# Forum Home Renovation Heating & Cooling  Ducted Air Con Insulated Pipes Installation, Routing, Bending, Laying

## New_Renov8or

Hi, I am installing a Ducted split system Air conditioner and am finally up to the stage of installing the pipes between the outdoor and indoor units.  I have a 10 metre roll of insulated copper pipe, sizes are 3/8 and 5/8. 
I would like to install the pipes myself and then have a professional do the final connections to the units.  The connection between the 2 units involves a 3 metre ascent up a wall, a right angle turn inside the ceiling space, and then a 4 metre flat run to the indoor unit. 
Having never worked with this pipe, i'm unsure of how the bending of it will go and want to make sure I don't kink or damage the pipe. My questions are: 
1. Obviously I will need to straighten out the pipe to start with, can this just be done by hand or is a special straightening device required?
2. Can I feed the pipe into the ceiling as I'm unrolling it and then use the bend that is already in the pipe to make the turn from wall to to ceiling? or will it need to be bent properly at a right angle? will this require a device to bend it?
3  Are there any special considerations like does the horizontal section need to have a slope on it? does it need any 's' bends in it at certain lengths etc? 
Any help on this subject would be greatly appreciated.  Am happy to do a sketch to explain the layout more clearly if that would help.

----------


## nww1969

The only thing I can ad is you can buy a pipe bender from bunnings for about 30 bucks.
I would think the less joins the better.
You will be working with the soft copper type which normally does not need a bender
but a pipe bender would guarantee you do not crimp the pipe to much. 
Let me know how you go with your installation.
I plan to install a split soon myself.
The type already gassed ready to go, just turn tap on after connection.
Just require friend to silver solder the pipe and get an electrician in for the wiring

----------


## Pulse

Just unroll it, not difficult. The bend into the ceiling can be tricky if it needs to be tight. What i would do is have it straight up into the ceiling and then a  gentle curve back the ceiling height inside to the fan coil unit. 
If a tight bend is needed then use a bender.
Pulse 
PS search tool is your friend

----------


## New_Renov8or

Thanks for your replies, much appreciated. 
Pulse: If I attached a drawing of my layout, could you indicate on it the path the pipes could follow please?

----------


## China

Before you put in all your hard work make sure you have a installer  lined up who is happy to do it, as most of them won't touch it unless they do the complete job

----------


## AIRMAN

Here we go... what ever you do make sure you get the lines vac'd before you crack the valves on the precharged outdoor unit if you have any moisture (air) in your system it will turn to acid in the compressor, and the first thing manufacturers do when a compressor fails under warranty is to test the oil for presence of acid, if any is found they will not give you warranty. This is also the best way to test the system for leaks, pull it down under vacum and make sure it holds it at least overnight. 
Also don't think about purging the system, firstly it doesn't garrantee you have got all the moisture out and you have to let gas into the atmosphere which is illegal. 
Also most guys will use flare connections of split installs if they have to join pipes, I think it's a crap and lazy thing to do but it happens all the time.    

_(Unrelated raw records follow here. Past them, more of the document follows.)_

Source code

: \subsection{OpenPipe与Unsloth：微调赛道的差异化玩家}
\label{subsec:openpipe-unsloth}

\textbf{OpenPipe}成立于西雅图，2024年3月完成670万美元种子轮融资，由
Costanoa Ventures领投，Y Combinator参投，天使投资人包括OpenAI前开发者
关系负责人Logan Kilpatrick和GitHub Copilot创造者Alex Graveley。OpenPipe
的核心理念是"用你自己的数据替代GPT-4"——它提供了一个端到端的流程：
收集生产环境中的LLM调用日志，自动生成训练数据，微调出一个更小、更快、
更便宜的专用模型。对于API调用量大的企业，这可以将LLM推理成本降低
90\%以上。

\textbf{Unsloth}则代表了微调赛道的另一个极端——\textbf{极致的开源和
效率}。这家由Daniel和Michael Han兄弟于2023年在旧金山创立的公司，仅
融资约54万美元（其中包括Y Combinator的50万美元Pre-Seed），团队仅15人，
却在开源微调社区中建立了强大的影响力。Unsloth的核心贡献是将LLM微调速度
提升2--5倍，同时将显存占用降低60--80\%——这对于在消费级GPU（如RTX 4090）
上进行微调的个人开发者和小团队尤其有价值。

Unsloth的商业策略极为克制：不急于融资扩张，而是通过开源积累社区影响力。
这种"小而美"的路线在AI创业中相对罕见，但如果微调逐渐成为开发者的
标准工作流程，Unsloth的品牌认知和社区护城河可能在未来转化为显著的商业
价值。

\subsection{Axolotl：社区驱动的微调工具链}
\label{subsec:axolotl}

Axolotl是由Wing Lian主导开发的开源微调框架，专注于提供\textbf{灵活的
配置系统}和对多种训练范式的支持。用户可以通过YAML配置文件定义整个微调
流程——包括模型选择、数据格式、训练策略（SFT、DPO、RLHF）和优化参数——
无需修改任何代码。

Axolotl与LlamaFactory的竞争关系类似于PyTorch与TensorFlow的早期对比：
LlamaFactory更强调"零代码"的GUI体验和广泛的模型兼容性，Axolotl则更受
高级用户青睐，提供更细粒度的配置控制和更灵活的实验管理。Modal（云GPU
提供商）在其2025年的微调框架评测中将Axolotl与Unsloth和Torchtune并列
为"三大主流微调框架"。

> The only thing I can ad is you can buy a pipe bender from bunnings for about 30 bucks.
> I would think the less joins the better.
> You will be working with the soft copper type which normally does not need a bender
> but a pipe bender would guarantee you do not crimp the pipe to much. 
> Let me know how you go with your installation.
> I plan to install a split soon myself.
> The type already gassed ready to go, just turn tap on after connection.
> Just require friend to silver solder the pipe and get an electrician in for the wiring

----------


## New_Renov8or

Airman: Thanks for your reply. From what I understood from the Manual, the flared connections are the correct way to connect to the indoor and outdoor unit.  Also, I plan on getting a profeesional air con installer to do the final hook up of the pipes, so I hope that they will do the vacuuming etc. 
My main issue is whether to try running the pipe myself and save some time and money or to just leave it for the pro's. 
I've attached a pic of the layout for the indoor and outdoor unit.  If anyone would like to use the drawing to indicate a suggested path for the pipes it would be appreciated. 
Thanks for the comments and advice.

----------


## AIRMAN

Get the pro's to run the pipes as they will do the drain at the same time.  
Don't hope they vac the pipes, tell them to and make sure they do it, I would suggest that you ask them to leave the vac over night to ensure there are no leaks, but most domestic installers would be anti this.  
poor unit installation is the single biggest influencing factor on life of your unit. 
Most of the small units have flared unit connections, it onlys some of the larger ducted units that have welded unit connections. I was more referrring to when they have to do a join in a pipe run.

----------


## exotiic

Airman, I have never seen a flared joint in copper run. Wouldn't it take a longer time to install the flare nut and coupling and join it than to just weld the joint? In all my time I have only seen welded joints of copper lines.

----------


## sdrob

trust me, when you have been in the trade for a while you will see a whole heap of less than proper methods of doing things.. there is always a cheaper easier way but 99% of the time they are wrong..  get the installer to run the pipes so if there are any problems it is his, 5/8 pipe in twin core can kink very easy without tube benders or experience...

----------